** TASK BRIEF **
Search the data for "with". Each line containing it is to be copied.

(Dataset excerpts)
- Opening Delimiter -

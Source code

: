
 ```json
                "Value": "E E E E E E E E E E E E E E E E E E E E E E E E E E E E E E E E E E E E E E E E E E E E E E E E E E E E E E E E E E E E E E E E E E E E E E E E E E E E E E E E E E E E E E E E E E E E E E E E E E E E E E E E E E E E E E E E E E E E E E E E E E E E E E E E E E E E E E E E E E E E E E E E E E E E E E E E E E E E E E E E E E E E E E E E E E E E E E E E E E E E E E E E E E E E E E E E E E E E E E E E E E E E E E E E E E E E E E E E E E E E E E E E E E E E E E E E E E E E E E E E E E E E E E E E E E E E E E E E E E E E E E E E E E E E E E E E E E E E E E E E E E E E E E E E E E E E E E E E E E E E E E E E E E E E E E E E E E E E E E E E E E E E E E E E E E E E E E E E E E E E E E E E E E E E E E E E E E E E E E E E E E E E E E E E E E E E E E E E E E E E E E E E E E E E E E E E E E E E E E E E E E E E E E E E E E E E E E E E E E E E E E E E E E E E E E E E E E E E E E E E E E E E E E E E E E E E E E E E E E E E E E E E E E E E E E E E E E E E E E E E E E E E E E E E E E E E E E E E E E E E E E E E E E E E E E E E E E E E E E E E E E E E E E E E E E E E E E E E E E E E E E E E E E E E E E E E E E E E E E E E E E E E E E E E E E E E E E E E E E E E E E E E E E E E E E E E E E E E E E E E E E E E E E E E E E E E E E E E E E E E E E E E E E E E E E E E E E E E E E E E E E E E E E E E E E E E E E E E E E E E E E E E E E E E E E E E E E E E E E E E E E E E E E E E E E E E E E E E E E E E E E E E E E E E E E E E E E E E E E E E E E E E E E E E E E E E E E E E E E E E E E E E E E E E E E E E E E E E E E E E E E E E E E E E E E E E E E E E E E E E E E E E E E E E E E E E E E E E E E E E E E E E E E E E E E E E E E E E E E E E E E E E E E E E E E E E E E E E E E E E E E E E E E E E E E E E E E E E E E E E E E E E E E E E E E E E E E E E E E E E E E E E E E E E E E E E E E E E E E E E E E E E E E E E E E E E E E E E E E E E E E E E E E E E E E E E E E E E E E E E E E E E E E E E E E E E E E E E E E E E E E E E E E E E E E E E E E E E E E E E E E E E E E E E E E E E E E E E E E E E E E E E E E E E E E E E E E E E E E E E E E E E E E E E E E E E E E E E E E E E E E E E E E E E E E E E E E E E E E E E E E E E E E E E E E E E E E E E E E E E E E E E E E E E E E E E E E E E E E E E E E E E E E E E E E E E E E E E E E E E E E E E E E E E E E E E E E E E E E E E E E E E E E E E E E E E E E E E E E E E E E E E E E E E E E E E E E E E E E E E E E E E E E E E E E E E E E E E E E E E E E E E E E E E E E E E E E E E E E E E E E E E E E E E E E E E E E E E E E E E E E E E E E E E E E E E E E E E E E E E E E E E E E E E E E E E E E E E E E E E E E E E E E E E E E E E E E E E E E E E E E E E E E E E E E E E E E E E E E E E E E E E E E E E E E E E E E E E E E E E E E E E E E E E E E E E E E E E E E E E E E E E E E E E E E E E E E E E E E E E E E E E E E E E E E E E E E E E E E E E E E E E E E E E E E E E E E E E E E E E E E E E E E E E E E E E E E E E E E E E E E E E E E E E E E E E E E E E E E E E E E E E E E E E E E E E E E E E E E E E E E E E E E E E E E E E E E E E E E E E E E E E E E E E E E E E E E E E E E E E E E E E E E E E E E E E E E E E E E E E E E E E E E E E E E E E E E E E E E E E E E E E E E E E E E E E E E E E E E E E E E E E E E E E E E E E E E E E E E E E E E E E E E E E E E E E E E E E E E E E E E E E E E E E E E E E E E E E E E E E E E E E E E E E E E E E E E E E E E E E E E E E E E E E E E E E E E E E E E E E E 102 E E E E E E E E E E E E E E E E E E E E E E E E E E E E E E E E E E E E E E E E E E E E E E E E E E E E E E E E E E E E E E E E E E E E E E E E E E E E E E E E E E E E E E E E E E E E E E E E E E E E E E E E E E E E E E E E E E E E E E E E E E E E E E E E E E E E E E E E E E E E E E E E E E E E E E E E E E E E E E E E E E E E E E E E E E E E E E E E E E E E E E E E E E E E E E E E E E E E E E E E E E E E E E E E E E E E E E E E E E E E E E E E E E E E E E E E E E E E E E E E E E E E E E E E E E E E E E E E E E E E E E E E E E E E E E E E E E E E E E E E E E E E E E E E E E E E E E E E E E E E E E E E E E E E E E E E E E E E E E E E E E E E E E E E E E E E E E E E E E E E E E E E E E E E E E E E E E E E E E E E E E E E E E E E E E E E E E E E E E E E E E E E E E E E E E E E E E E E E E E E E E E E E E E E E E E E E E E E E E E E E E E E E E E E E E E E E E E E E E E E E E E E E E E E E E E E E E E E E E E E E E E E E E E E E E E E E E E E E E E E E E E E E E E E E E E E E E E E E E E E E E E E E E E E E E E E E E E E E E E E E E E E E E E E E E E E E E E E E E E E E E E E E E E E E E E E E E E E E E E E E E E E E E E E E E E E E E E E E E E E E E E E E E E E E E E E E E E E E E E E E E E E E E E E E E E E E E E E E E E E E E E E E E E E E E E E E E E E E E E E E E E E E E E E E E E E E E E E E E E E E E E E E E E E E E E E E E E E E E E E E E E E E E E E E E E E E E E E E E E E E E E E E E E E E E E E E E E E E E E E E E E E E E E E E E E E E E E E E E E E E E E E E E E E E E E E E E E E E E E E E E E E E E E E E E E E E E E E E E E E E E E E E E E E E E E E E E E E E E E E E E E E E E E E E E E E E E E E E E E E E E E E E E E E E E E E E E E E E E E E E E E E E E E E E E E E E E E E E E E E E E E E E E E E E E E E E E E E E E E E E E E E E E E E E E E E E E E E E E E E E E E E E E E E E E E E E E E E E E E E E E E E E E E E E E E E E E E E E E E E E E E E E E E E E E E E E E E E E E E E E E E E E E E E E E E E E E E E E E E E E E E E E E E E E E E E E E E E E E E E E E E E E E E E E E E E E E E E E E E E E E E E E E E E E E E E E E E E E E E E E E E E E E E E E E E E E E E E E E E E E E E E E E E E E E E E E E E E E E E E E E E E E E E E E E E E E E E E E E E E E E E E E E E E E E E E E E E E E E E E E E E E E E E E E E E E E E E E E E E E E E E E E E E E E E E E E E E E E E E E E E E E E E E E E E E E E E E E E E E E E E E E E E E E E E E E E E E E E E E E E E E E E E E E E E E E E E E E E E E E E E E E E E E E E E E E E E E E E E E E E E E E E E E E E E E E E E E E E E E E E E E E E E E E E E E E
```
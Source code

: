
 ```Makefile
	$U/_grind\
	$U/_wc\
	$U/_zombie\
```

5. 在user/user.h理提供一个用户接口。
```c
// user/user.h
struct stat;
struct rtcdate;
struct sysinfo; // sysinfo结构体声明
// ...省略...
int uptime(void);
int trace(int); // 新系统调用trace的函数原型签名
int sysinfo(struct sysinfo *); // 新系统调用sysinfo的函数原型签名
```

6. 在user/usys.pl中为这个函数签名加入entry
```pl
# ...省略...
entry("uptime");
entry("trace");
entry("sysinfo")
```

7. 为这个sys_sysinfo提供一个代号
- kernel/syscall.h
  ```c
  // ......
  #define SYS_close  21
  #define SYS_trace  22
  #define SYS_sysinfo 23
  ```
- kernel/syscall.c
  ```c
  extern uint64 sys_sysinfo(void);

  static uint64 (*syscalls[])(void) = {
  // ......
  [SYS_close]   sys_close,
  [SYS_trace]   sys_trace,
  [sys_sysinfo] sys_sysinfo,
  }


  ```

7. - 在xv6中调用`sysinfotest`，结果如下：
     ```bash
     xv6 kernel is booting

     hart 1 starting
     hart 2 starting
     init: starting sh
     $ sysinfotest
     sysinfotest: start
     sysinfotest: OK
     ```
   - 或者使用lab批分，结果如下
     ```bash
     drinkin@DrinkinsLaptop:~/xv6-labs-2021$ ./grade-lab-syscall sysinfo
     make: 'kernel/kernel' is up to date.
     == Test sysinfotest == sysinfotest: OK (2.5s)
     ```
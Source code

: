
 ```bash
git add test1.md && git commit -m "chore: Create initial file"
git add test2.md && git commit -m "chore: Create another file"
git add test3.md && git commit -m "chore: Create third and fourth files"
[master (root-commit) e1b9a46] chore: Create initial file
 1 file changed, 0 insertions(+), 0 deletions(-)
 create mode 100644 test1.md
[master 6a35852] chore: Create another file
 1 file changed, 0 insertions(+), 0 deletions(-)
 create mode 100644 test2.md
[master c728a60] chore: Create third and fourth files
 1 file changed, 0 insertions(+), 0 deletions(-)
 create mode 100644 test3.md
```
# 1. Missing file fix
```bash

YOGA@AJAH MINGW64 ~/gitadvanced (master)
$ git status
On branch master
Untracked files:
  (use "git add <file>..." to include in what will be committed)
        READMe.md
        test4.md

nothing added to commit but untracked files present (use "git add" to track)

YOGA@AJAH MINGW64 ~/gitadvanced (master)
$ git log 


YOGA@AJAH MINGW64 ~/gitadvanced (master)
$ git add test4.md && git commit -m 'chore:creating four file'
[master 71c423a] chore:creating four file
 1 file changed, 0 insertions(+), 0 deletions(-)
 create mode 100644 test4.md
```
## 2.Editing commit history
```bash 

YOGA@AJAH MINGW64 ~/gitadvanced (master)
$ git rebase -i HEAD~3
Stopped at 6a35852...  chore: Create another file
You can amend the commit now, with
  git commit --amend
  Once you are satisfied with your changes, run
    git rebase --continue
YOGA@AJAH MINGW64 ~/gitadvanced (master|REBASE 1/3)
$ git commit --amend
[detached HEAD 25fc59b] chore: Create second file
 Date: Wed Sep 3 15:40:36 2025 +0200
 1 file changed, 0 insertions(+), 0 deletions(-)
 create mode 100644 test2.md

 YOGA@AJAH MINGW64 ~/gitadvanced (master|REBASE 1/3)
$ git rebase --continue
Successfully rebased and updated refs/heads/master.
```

- Closing Delimiter -

** YOUR SOLUTION **
You can amend the commit now, with
  Once you are satisfied with your changes, run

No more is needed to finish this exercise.